First Time Videos v. Does 1-18, 2011 WL 4079177 (S.D. Indiana, September 13, 2011)

Plaintiff owns the copyright in an adult film that a swarm of anonymous “Doe” BitTorrent users allegedly traded. So plaintiff filed suit for infringement in the U.S. District Court for the Southern District of Indiana and issued subpoenas to the internet service providers associated with the IP addresses of the unknown Doe defendants.

After one of the Doe defendant’s ISP, Insight Communications, put her on notice that the ISP was about to turn over her account information to plaintiff’s lawyer, Doe filed a motion to quash the subpoena. The court denied the motion.

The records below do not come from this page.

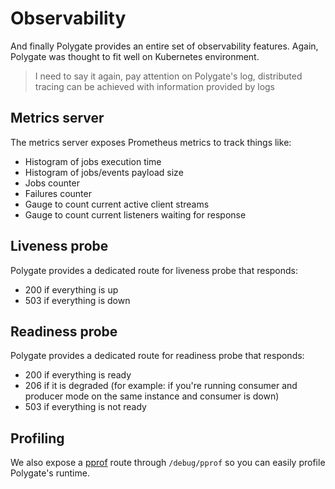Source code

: # Observability

And finally Polygate provides an entire set of observability features. Again, Polygate was thought to fit well on Kubernetes environment.

> I need to say it again, pay attention on Polygate's log, distributed tracing can be achieved with information provided by logs

## Metrics server

The metrics server exposes Prometheus metrics to track things like:

* Histogram of jobs execution time
* Histogram of jobs/events payload size
* Jobs counter
* Failures counter
* Gauge to count current active client streams
* Gauge to count current listeners waiting for response

## Liveness probe

Polygate provides a dedicated route for liveness probe that responds:

* 200 if everything is up
* 503 if everything is down

## Readiness probe

Polygate provides a dedicated route for readiness probe that responds:

* 200 if everything is ready
* 206 if it is degraded (for example: if you're running consumer and producer mode on the same instance and consumer is down)
* 503 if everything is not ready

## Profiling

We also expose a [pprof](https://github.com/google/pprof) route through `/debug/pprof` so you can easily profile Polygate's runtime.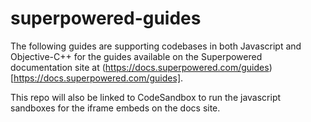 # superpowered-guides

The following guides are supporting codebases in both Javascript and Objective-C++ for the guides available on the Superpowered documentation site at (https://docs.superpowered.com/guides)[https://docs.superpowered.com/guides].

This repo will also be linked to CodeSandbox to run the javascript sandboxes for the iframe embeds on the docs site.
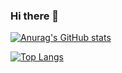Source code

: ### Hi there 👋

[![Anurag's GitHub stats](https://github-readme-stats.vercel.app/api?username=ahavaz&count_private=true&show_icons=true&hide=stars,contribs)](https://github.com/anuraghazra/github-readme-stats)

[![Top Langs](https://github-readme-stats.vercel.app/api/top-langs/?username=ahavaz&layout=compact&langs_count=10)](https://github.com/anuraghazra/github-readme-stats)
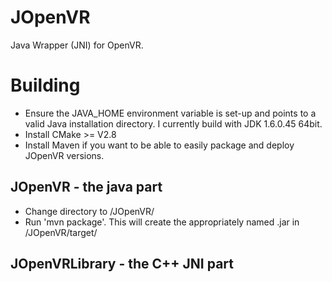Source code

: JOpenVR
=======

Java Wrapper (JNI) for OpenVR. 


Building
========

- Ensure the JAVA_HOME environment variable is set-up and points to a valid Java installation directory. I currently build with JDK 1.6.0.45 64bit.
- Install CMake >= V2.8
- Install Maven if you want to be able to easily package and deploy JOpenVR versions.

JOpenVR - the java part
---------------------

- Change directory to <JOpenVR root>/JOpenVR/
- Run 'mvn package'. This will create the appropriately named <JOpenVR-version>.jar in <JOpenVR root>/JOpenVR/target/

JOpenVRLibrary - the C++ JNI part
-------------------------------



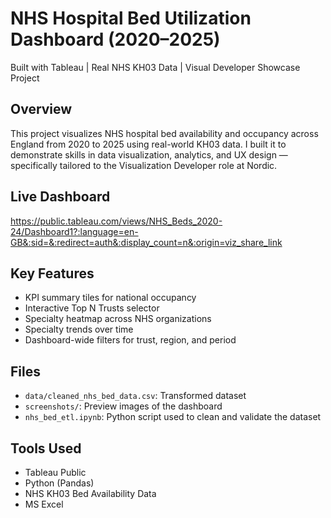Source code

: 
# NHS Hospital Bed Utilization Dashboard (2020–2025)

Built with Tableau | Real NHS KH03 Data | Visual Developer Showcase Project

## Overview

This project visualizes NHS hospital bed availability and occupancy across England from 2020 to 2025 using real-world KH03 data. I built it to demonstrate skills in data visualization, analytics, and UX design — specifically tailored to the Visualization Developer role at Nordic.

## Live Dashboard

https://public.tableau.com/views/NHS_Beds_2020-24/Dashboard1?:language=en-GB&:sid=&:redirect=auth&:display_count=n&:origin=viz_share_link

## Key Features

- KPI summary tiles for national occupancy
- Interactive Top N Trusts selector
- Specialty heatmap across NHS organizations
- Specialty trends over time
- Dashboard-wide filters for trust, region, and period

## Files

- `data/cleaned_nhs_bed_data.csv`: Transformed dataset
- `screenshots/`: Preview images of the dashboard
- `nhs_bed_etl.ipynb`: Python script used to clean and validate the dataset

## Tools Used

- Tableau Public
- Python (Pandas)
- NHS KH03 Bed Availability Data
- MS Excel
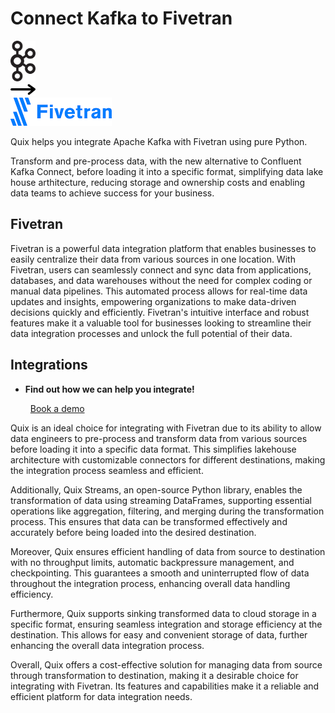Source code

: # Connect Kafka to Fivetran

<div class="connect-images cards blog-grid-card" markdown>
<div>
<img src="../images/kafka_logo.png" width="40px" />
</div>
<div>
<img src="../images/arrow.svg" width="40px" />
</div>
<div>
<img src="./images/fivetran_1.jpg" />
</div>
</div>

Quix helps you integrate Apache Kafka with Fivetran using pure Python.

Transform and pre-process data, with the new alternative to Confluent Kafka Connect, before loading it into a specific format, simplifying data lake house arthitecture, reducing storage and ownership costs and enabling data teams to achieve success for your business.

## Fivetran

Fivetran is a powerful data integration platform that enables businesses to easily centralize their data from various sources in one location. With Fivetran, users can seamlessly connect and sync data from applications, databases, and data warehouses without the need for complex coding or manual data pipelines. This automated process allows for real-time data updates and insights, empowering organizations to make data-driven decisions quickly and efficiently. Fivetran's intuitive interface and robust features make it a valuable tool for businesses looking to streamline their data integration processes and unlock the full potential of their data.

## Integrations

<div class="grid cards" markdown>

- __Find out how we can help you integrate!__

    <a class="md-button md-button--primary" href="https://share.hsforms.com/1iW0TmZzKQMChk0lxd_tGiw4yjw2?__hstc=175542013.2303933fbd746c0ac86d9ccbe9bc9100.1728383268831.1729603416735.1729620918855.31&__hssc=175542013.1.1729620918855&__hsfp=2132701734" target="_blank" style="margin:.5rem;">Book a demo</a>

</div>


Quix is an ideal choice for integrating with Fivetran due to its ability to allow data engineers to pre-process and transform data from various sources before loading it into a specific data format. This simplifies lakehouse architecture with customizable connectors for different destinations, making the integration process seamless and efficient.

Additionally, Quix Streams, an open-source Python library, enables the transformation of data using streaming DataFrames, supporting essential operations like aggregation, filtering, and merging during the transformation process. This ensures that data can be transformed effectively and accurately before being loaded into the desired destination.

Moreover, Quix ensures efficient handling of data from source to destination with no throughput limits, automatic backpressure management, and checkpointing. This guarantees a smooth and uninterrupted flow of data throughout the integration process, enhancing overall data handling efficiency.

Furthermore, Quix supports sinking transformed data to cloud storage in a specific format, ensuring seamless integration and storage efficiency at the destination. This allows for easy and convenient storage of data, further enhancing the overall data integration process.

Overall, Quix offers a cost-effective solution for managing data from source through transformation to destination, making it a desirable choice for integrating with Fivetran. Its features and capabilities make it a reliable and efficient platform for data integration needs.

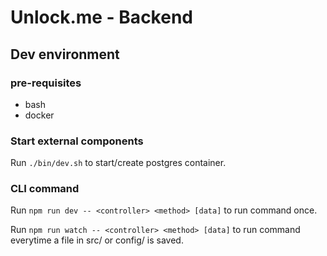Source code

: Unlock.me - Backend
===

## Dev environment

### pre-requisites

- bash
- docker

### Start external components

Run `./bin/dev.sh` to start/create postgres container.

### CLI command

Run `npm run dev -- <controller> <method> [data]`
to run command once.

Run `npm run watch -- <controller> <method> [data]`
to run command everytime a file in src/ or config/ is saved.
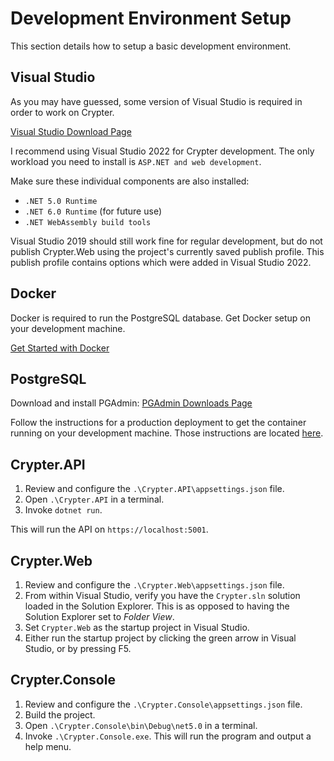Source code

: # Development Environment Setup

This section details how to setup a basic development environment.

## Visual Studio

As you may have guessed, some version of Visual Studio is required in order to work on Crypter.

[Visual Studio Download Page](https://visualstudio.microsoft.com/)

I recommend using Visual Studio 2022 for Crypter development.
The only workload you need to install is `ASP.NET and web development`.

Make sure these individual components are also installed:
* `.NET 5.0 Runtime`
* `.NET 6.0 Runtime` (for future use)
* `.NET WebAssembly build tools`

Visual Studio 2019 should still work fine for regular development, but do not publish Crypter.Web using the project's currently saved publish profile.
This publish profile contains options which were added in Visual Studio 2022.


## Docker

Docker is required to run the PostgreSQL database. Get Docker setup on your development machine.

[Get Started with Docker](https://www.docker.com/get-started)

## PostgreSQL

Download and install PGAdmin: [PGAdmin Downloads Page](https://www.pgadmin.org/download/)

Follow the instructions for a production deployment to get the container running on your development machine.
Those instructions are located [here](../Production/Deployment/PostgreSQL.md).

## Crypter.API

1. Review and configure the `.\Crypter.API\appsettings.json` file.
2. Open `.\Crypter.API` in a terminal.
3. Invoke `dotnet run`.

This will run the API on `https://localhost:5001`.

## Crypter.Web

1. Review and configure the `.\Crypter.Web\appsettings.json` file.
2. From within Visual Studio, verify you have the `Crypter.sln` solution loaded in the Solution Explorer. This is as opposed to having the Solution Explorer set to *Folder View*.
3. Set `Crypter.Web` as the startup project in Visual Studio.
4. Either run the startup project by clicking the green arrow in Visual Studio, or by pressing F5.

## Crypter.Console

1. Review and configure the `.\Crypter.Console\appsettings.json` file.
2. Build the project.
3. Open `.\Crypter.Console\bin\Debug\net5.0` in a terminal.
4. Invoke `.\Crypter.Console.exe`. This will run the program and output a help menu.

Doe had raised several common arguments in support of the motion to quash. But the court rejected each of these:

  • Plaintiff had no protectable privacy interest in her ISP account information because that was held by a third party, namely, the ISP. Moreover, the court found that a subscriber has no privacy interest when there is an allegation of copyright infringement. (It would have been nice had the court put the words “valid” or “prima facie” before the word “allegation,” but alas, it did not.)
  • Responding to the subpoena was not unduly burdensome to Doe. The burden, if any, in responding to the plaintiff’s subpoena, would fall onto the ISP, not the anonymous defendant.
  • The fact that Doe denied involvement with trading porn files did not matter at this stage in the litigation. The court held that the question of liability for copyright infringement should be determined when the parties are properly brought into the suit.

So the court concluded that the anonymous Doe BitTorrent user should be identified.